Posted by: RickNel on 2013-02-04 04:45:52
There are four screw bolts that hold the screen back casing to the top elbow of the adjusting arm. By loosening them you can adjust the horizontal angle by a couple of degrees. To get to those bolts, you have to completely disassemble the LCD unit. Putting it back together is quite tricky, as you have to balance the LCD unit somehow as you re-connect all the leads around the frame before slotting the LCD into the housing. It is doable and there are online pictorial guides that I have used.

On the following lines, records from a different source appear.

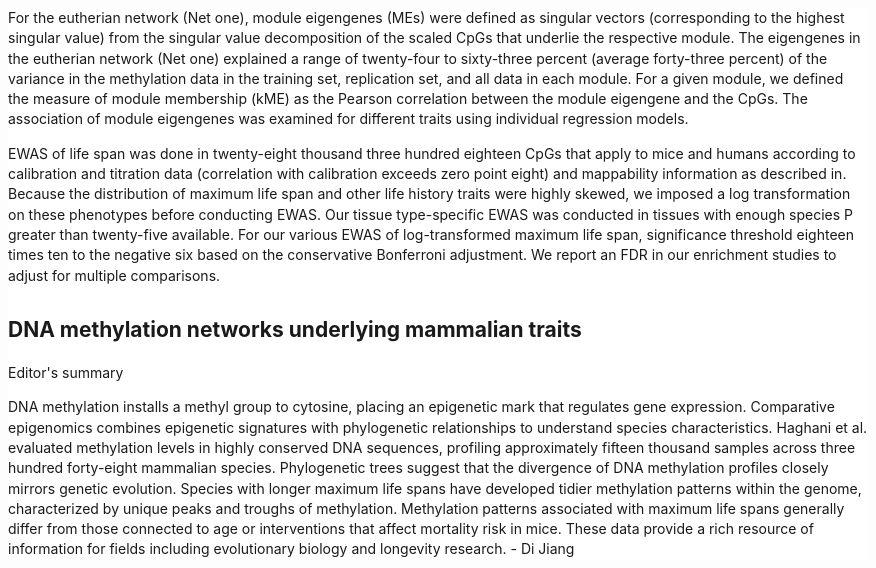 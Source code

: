 For the eutherian network (Net one), module eigengenes (MEs) were defined as singular vectors (corresponding to the highest singular value) from the singular value decomposition of the scaled CpGs that underlie the respective module. The eigengenes in the eutherian network (Net one) explained a range of twenty-four to sixty-three percent (average forty-three percent) of the variance in the methylation data in the training set, replication set, and all data in each module. For a given module, we defined the measure of module membership (kME) as the Pearson correlation between the module eigengene and the CpGs. The association of module eigengenes was examined for different traits using individual regression models.

EWAS of life span was done in twenty-eight thousand three hundred eighteen CpGs that apply to mice and humans according to calibration and titration data (correlation with calibration exceeds zero point eight) and mappability information as described in. Because the distribution of maximum life span and other life history traits were highly skewed, we imposed a log transformation on these phenotypes before conducting EWAS. Our tissue type-specific EWAS was conducted in tissues with enough species P greater than twenty-five available. For our various EWAS of log-transformed maximum life span, significance threshold eighteen times ten to the negative six based on the conservative Bonferroni adjustment. We report an FDR in our enrichment studies to adjust for multiple comparisons.


## DNA methylation networks underlying mammalian traits

Editor's summary

DNA methylation installs a methyl group to cytosine, placing an epigenetic mark that regulates gene expression. Comparative epigenomics combines epigenetic signatures with phylogenetic relationships to understand species characteristics. Haghani et al. evaluated methylation levels in highly conserved DNA sequences, profiling approximately fifteen thousand samples across three hundred forty-eight mammalian species. Phylogenetic trees suggest that the divergence of DNA methylation profiles closely mirrors genetic evolution. Species with longer maximum life spans have developed tidier methylation patterns within the genome, characterized by unique peaks and troughs of methylation. Methylation patterns associated with maximum life spans generally differ from those connected to age or interventions that affect mortality risk in mice. These data provide a rich resource of information for fields including evolutionary biology and longevity research. - Di Jiang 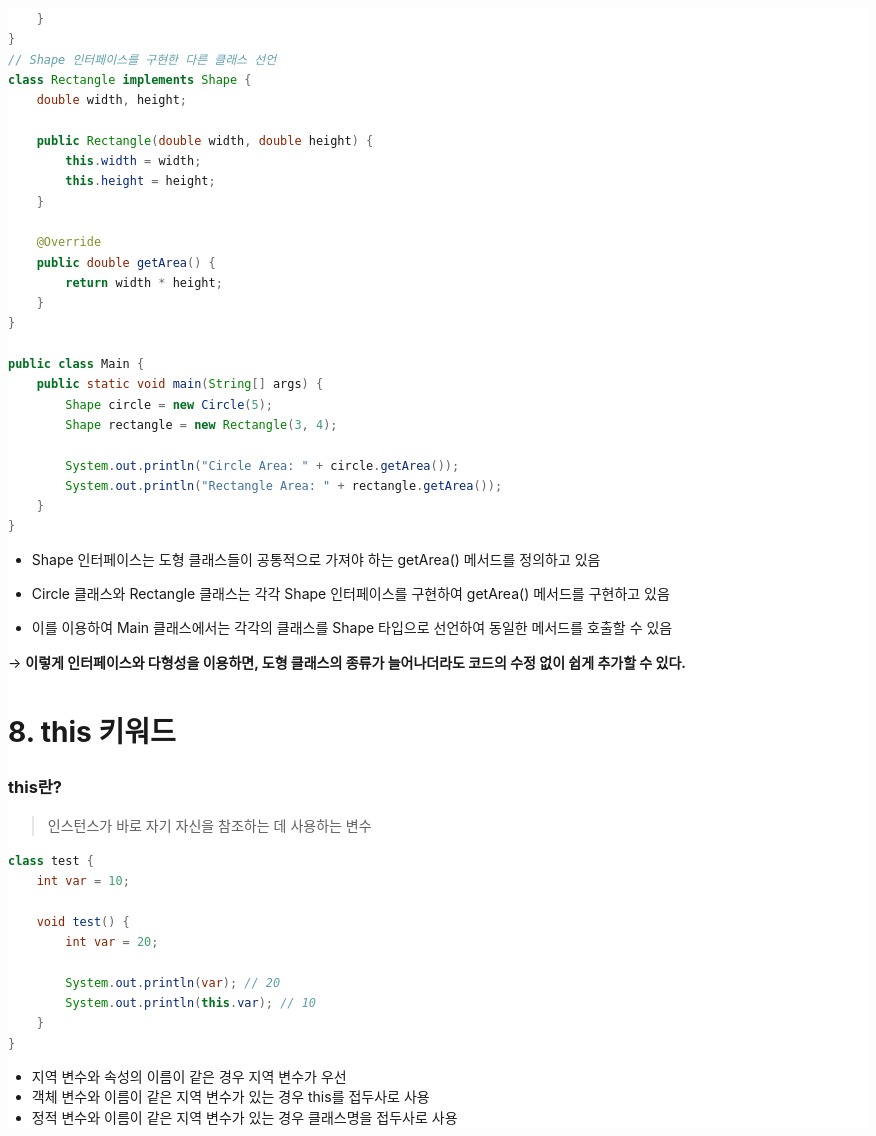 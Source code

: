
 ```java
    }
}
// Shape 인터페이스를 구현한 다른 클래스 선언
class Rectangle implements Shape {
    double width, height;

    public Rectangle(double width, double height) {
        this.width = width;
        this.height = height;
    }

    @Override
    public double getArea() {
        return width * height;
    }
}

public class Main {
    public static void main(String[] args) {
        Shape circle = new Circle(5);
        Shape rectangle = new Rectangle(3, 4);

        System.out.println("Circle Area: " + circle.getArea());
        System.out.println("Rectangle Area: " + rectangle.getArea());
    }
}
```
- Shape 인터페이스는 도형 클래스들이 공통적으로 가져야 하는 getArea() 메서드를 정의하고 있음

- Circle 클래스와 Rectangle 클래스는 각각 Shape 인터페이스를 구현하여 getArea() 메서드를 구현하고 있음
- 이를 이용하여 Main 클래스에서는 각각의 클래스를 Shape 타입으로 선언하여 동일한 메서드를 호출할 수 있음

→ 
**이렇게 인터페이스와 다형성을 이용하면, 도형 클래스의 종류가 늘어나더라도 코드의 수정 없이 쉽게 추가할 수 있다.**


# 8. this 키워드

### this란?
> 인스턴스가 바로 자기 자신을 참조하는 데 사용하는 변수
```java
class test {
	int var = 10;
    
    void test() {
    	int var = 20;
        
        System.out.println(var); // 20
        System.out.println(this.var); // 10
    }
}
```
- 지역 변수와 속성의 이름이 같은 경우 지역 변수가 우선
- 객체 변수와 이름이 같은 지역 변수가 있는 경우 this를 접두사로 사용
- 정적 변수와 이름이 같은 지역 변수가 있는 경우 클래스명을 접두사로 사용
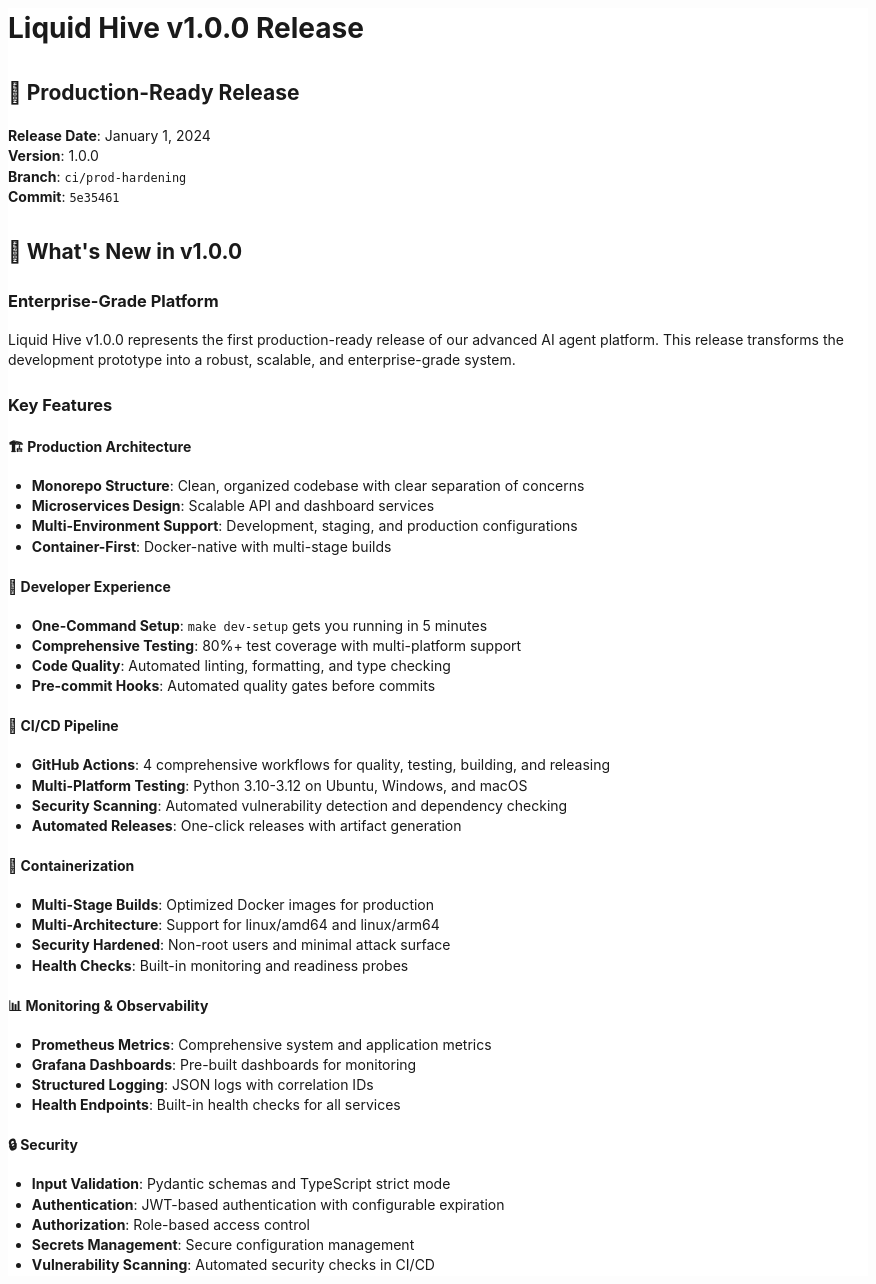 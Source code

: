 # Liquid Hive v1.0.0 Release

## 🎉 Production-Ready Release

**Release Date**: January 1, 2024  
**Version**: 1.0.0  
**Branch**: `ci/prod-hardening`  
**Commit**: `5e35461`

## 🚀 What's New in v1.0.0

### Enterprise-Grade Platform
Liquid Hive v1.0.0 represents the first production-ready release of our advanced AI agent platform. This release transforms the development prototype into a robust, scalable, and enterprise-grade system.

### Key Features

#### 🏗️ **Production Architecture**
- **Monorepo Structure**: Clean, organized codebase with clear separation of concerns
- **Microservices Design**: Scalable API and dashboard services
- **Multi-Environment Support**: Development, staging, and production configurations
- **Container-First**: Docker-native with multi-stage builds

#### 🔧 **Developer Experience**
- **One-Command Setup**: `make dev-setup` gets you running in 5 minutes
- **Comprehensive Testing**: 80%+ test coverage with multi-platform support
- **Code Quality**: Automated linting, formatting, and type checking
- **Pre-commit Hooks**: Automated quality gates before commits

#### 🚀 **CI/CD Pipeline**
- **GitHub Actions**: 4 comprehensive workflows for quality, testing, building, and releasing
- **Multi-Platform Testing**: Python 3.10-3.12 on Ubuntu, Windows, and macOS
- **Security Scanning**: Automated vulnerability detection and dependency checking
- **Automated Releases**: One-click releases with artifact generation

#### 🐳 **Containerization**
- **Multi-Stage Builds**: Optimized Docker images for production
- **Multi-Architecture**: Support for linux/amd64 and linux/arm64
- **Security Hardened**: Non-root users and minimal attack surface
- **Health Checks**: Built-in monitoring and readiness probes

#### 📊 **Monitoring & Observability**
- **Prometheus Metrics**: Comprehensive system and application metrics
- **Grafana Dashboards**: Pre-built dashboards for monitoring
- **Structured Logging**: JSON logs with correlation IDs
- **Health Endpoints**: Built-in health checks for all services

#### 🔒 **Security**
- **Input Validation**: Pydantic schemas and TypeScript strict mode
- **Authentication**: JWT-based authentication with configurable expiration
- **Authorization**: Role-based access control
- **Secrets Management**: Secure configuration management
- **Vulnerability Scanning**: Automated security checks in CI/CD
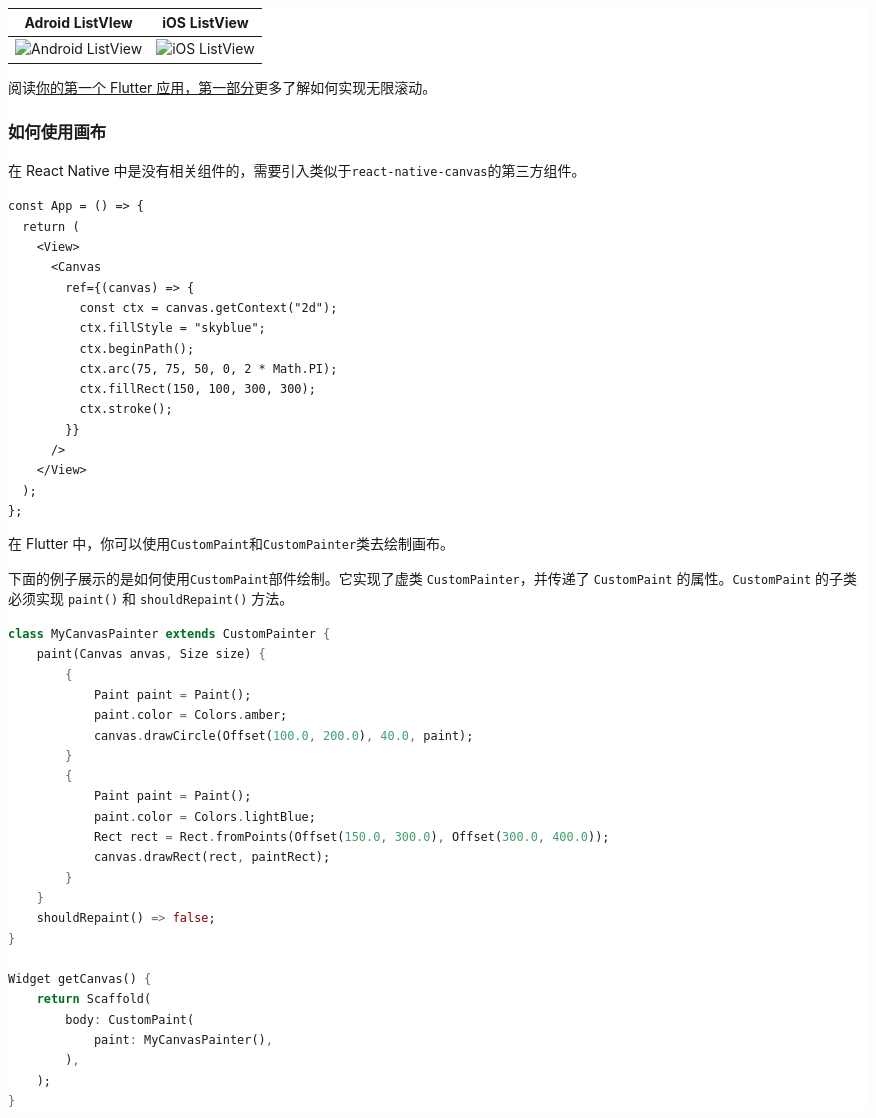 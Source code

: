 | Adroid ListVIew                                                                                                                                                | iOS ListView                                                                                                                                           |
| -------------------------------------------------------------------------------------------------------------------------------------------------------------- | ------------------------------------------------------------------------------------------------------------------------------------------------------ |
| ![Android ListView](https://flutter.dev/assets/get-started/android/react-native/flatlist-91d7c8beaadff16f52d663e94aae7b4c9959d1d811dd7f12ea2005a10e166d34.gif) | ![iOS ListView](https://flutter.dev/assets/get-started/ios/react-native/flatlist-2a18c0173248dd8bf250b29fab7e4cdbc917c27d90ac33c1c791ecb73463f3a5.gif) |

阅读[你的第一个 Flutter 应用，第一部分](https://codelabs.developers.google.com/codelabs/first-flutter-app-pt1)更多了解如何实现无限滚动。

### 如何使用画布

在 React Native 中是没有相关组件的，需要引入类似于`react-native-canvas`的第三方组件。

```tsx
const App = () => {
  return (
    <View>
      <Canvas
        ref={(canvas) => {
          const ctx = canvas.getContext("2d");
          ctx.fillStyle = "skyblue";
          ctx.beginPath();
          ctx.arc(75, 75, 50, 0, 2 * Math.PI);
          ctx.fillRect(150, 100, 300, 300);
          ctx.stroke();
        }}
      />
    </View>
  );
};
```

在 Flutter 中，你可以使用`CustomPaint`和`CustomPainter`类去绘制画布。

下面的例子展示的是如何使用`CustomPaint`部件绘制。它实现了虚类 `CustomPainter`，并传递了 `CustomPaint` 的属性。`CustomPaint` 的子类必须实现 `paint()` 和 `shouldRepaint()` 方法。

```dart
class MyCanvasPainter extends CustomPainter {
    paint(Canvas anvas, Size size) {
        {
            Paint paint = Paint();
            paint.color = Colors.amber;
            canvas.drawCircle(Offset(100.0, 200.0), 40.0, paint);
        }
        {
            Paint paint = Paint();
            paint.color = Colors.lightBlue;
            Rect rect = Rect.fromPoints(Offset(150.0, 300.0), Offset(300.0, 400.0));
            canvas.drawRect(rect, paintRect);
        }
    }
    shouldRepaint() => false;
}

Widget getCanvas() {
    return Scaffold(
        body: CustomPaint(
            paint: MyCanvasPainter(),
        ),
    );
}
```
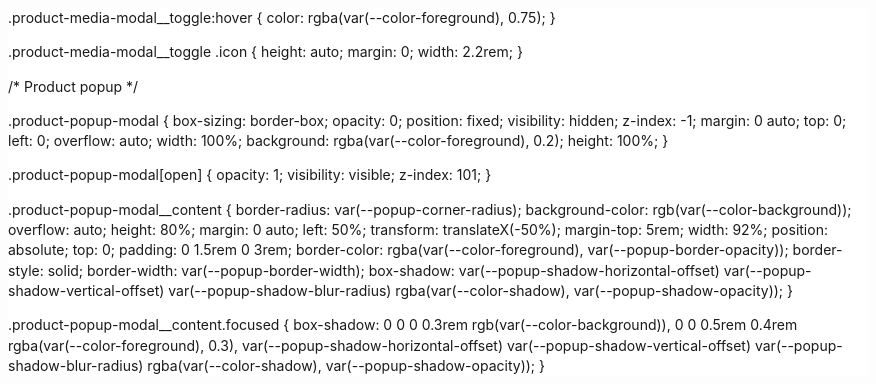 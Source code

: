 .product-media-modal__toggle:hover {
    color: rgba(var(--color-foreground), 0.75);
}

.product-media-modal__toggle .icon {
    height: auto;
    margin: 0;
    width: 2.2rem;
}

/* Product popup */

.product-popup-modal {
    box-sizing: border-box;
    opacity: 0;
    position: fixed;
    visibility: hidden;
    z-index: -1;
    margin: 0 auto;
    top: 0;
    left: 0;
    overflow: auto;
    width: 100%;
    background: rgba(var(--color-foreground), 0.2);
    height: 100%;
}

.product-popup-modal[open] {
    opacity: 1;
    visibility: visible;
    z-index: 101;
}

.product-popup-modal__content {
    border-radius: var(--popup-corner-radius);
    background-color: rgb(var(--color-background));
    overflow: auto;
    height: 80%;
    margin: 0 auto;
    left: 50%;
    transform: translateX(-50%);
    margin-top: 5rem;
    width: 92%;
    position: absolute;
    top: 0;
    padding: 0 1.5rem 0 3rem;
    border-color: rgba(var(--color-foreground), var(--popup-border-opacity));
    border-style: solid;
    border-width: var(--popup-border-width);
    box-shadow: var(--popup-shadow-horizontal-offset) var(--popup-shadow-vertical-offset) var(--popup-shadow-blur-radius) rgba(var(--color-shadow), var(--popup-shadow-opacity));
}

.product-popup-modal__content.focused {
    box-shadow: 0 0 0 0.3rem rgb(var(--color-background)),
        0 0 0.5rem 0.4rem rgba(var(--color-foreground), 0.3),
        var(--popup-shadow-horizontal-offset) var(--popup-shadow-vertical-offset) var(--popup-shadow-blur-radius) rgba(var(--color-shadow), var(--popup-shadow-opacity));
}
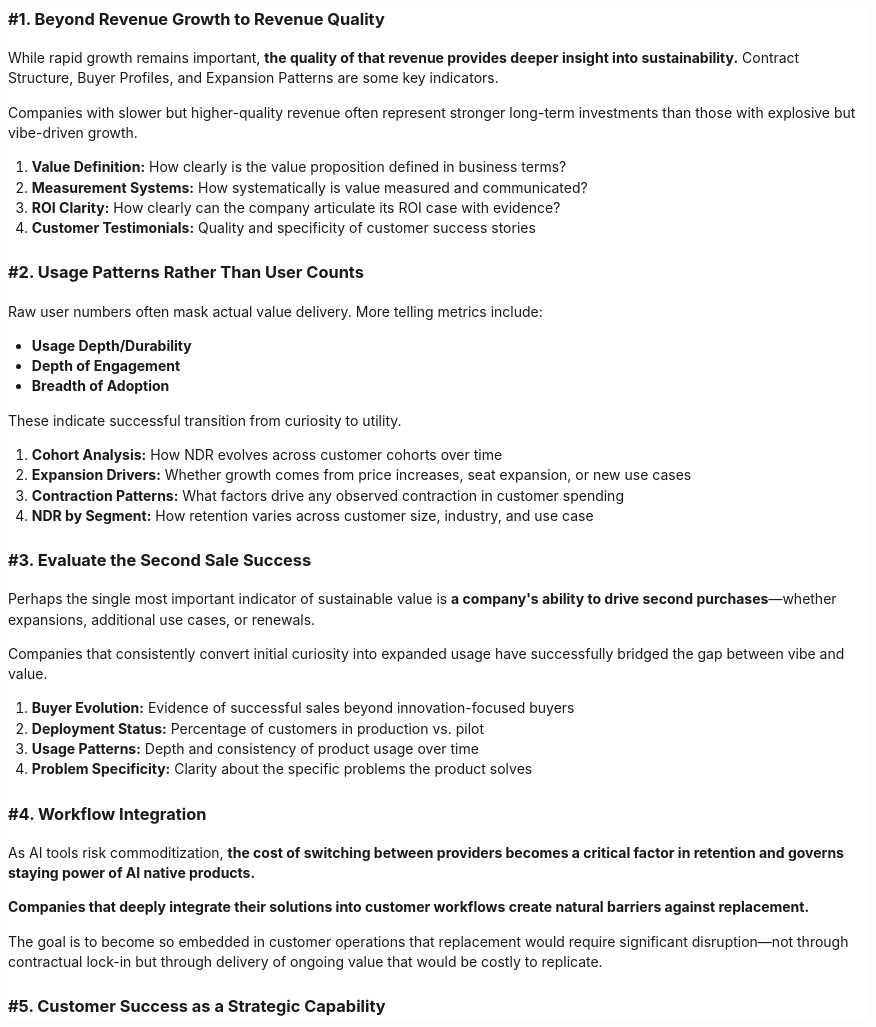 ### #1. Beyond Revenue Growth to Revenue Quality

While rapid growth remains important, **the quality of that revenue provides deeper insight into sustainability.** Contract Structure, Buyer Profiles, and Expansion Patterns are some key indicators.

Companies with slower but higher-quality revenue often represent stronger long-term investments than those with explosive but vibe-driven growth.

1. **Value Definition:** How clearly is the value proposition defined in business terms?
2. **Measurement Systems:** How systematically is value measured and communicated?
3. **ROI Clarity:** How clearly can the company articulate its ROI case with evidence?
4. **Customer Testimonials:** Quality and specificity of customer success stories

### #2. Usage Patterns Rather Than User Counts

Raw user numbers often mask actual value delivery. More telling metrics include:

- **Usage Depth/Durability**
- **Depth of Engagement**
- **Breadth of Adoption**

These indicate successful transition from curiosity to utility.

1. **Cohort Analysis:** How NDR evolves across customer cohorts over time
2. **Expansion Drivers:** Whether growth comes from price increases, seat expansion, or new use cases
3. **Contraction Patterns:** What factors drive any observed contraction in customer spending
4. **NDR by Segment:** How retention varies across customer size, industry, and use case

### #3. Evaluate the Second Sale Success

Perhaps the single most important indicator of sustainable value is **a company's ability to drive second purchases**—whether expansions, additional use cases, or renewals.

Companies that consistently convert initial curiosity into expanded usage have successfully bridged the gap between vibe and value.

1. **Buyer Evolution:** Evidence of successful sales beyond innovation-focused buyers
2. **Deployment Status:** Percentage of customers in production vs. pilot
3. **Usage Patterns:** Depth and consistency of product usage over time
4. **Problem Specificity:** Clarity about the specific problems the product solves

### #4. Workflow Integration

As AI tools risk commoditization, **the cost of switching between providers becomes a critical factor in retention and governs staying power of AI native products.**

**Companies that deeply integrate their solutions into customer workflows create natural barriers against replacement.**

The goal is to become so embedded in customer operations that replacement would require significant disruption—not through contractual lock-in but through delivery of ongoing value that would be costly to replicate.

### #5. Customer Success as a Strategic Capability
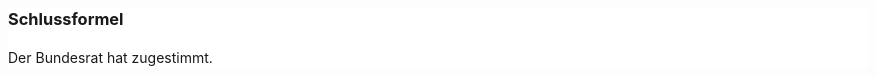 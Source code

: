</div>

</div>

</div>

<span id="BJNR353100004BJNE000500000.html"></span>

### Schlussformel  

<div>

<div class="jnhtml">

<div>

<div class="jurAbsatz">

Der Bundesrat hat zugestimmt.

</div>

</div>

</div>

</div>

You may find that the droop is greater than you can correct by that method. The bearings in the top and bottom elbows of the arm take a lot of strain from the weight and counter-springs of the unit, and are lubricated by a couple of odd-shaped nylon washers. Over time, the washers shrink or become worn, and some slack develops in the elbow joints. The steel fabric itself is quite soft and can become slightly distorted if it has taken any knocks. You can tighten those joints to some extent by turning the patent screws clockwise. The screws are two ends of a tension bolt that holds the elbows joints together, but is not the load-bearing axle of those joints. The three holes in the screws are designed to take a special Apple tool which nobody ever possesses. However, you can turn them quite safely using the two points of needle-nose pliers, or by using a couple of 2-inch nails braced across each other. This may straighten up the neck somewhat, and also may reduce any tendency to sag due to the weight of the 17" display.

Rick

Posted by: Hugh on 2013-02-04 11:09:47
When I had a sagging display in one of my iMac G4s, rather than take it apart I ended up pushing a small plastic wedge into a gap in the arm. This straightened it up and also stopped the wobble.

You're right, when something doesn't sit straight it drives you potty!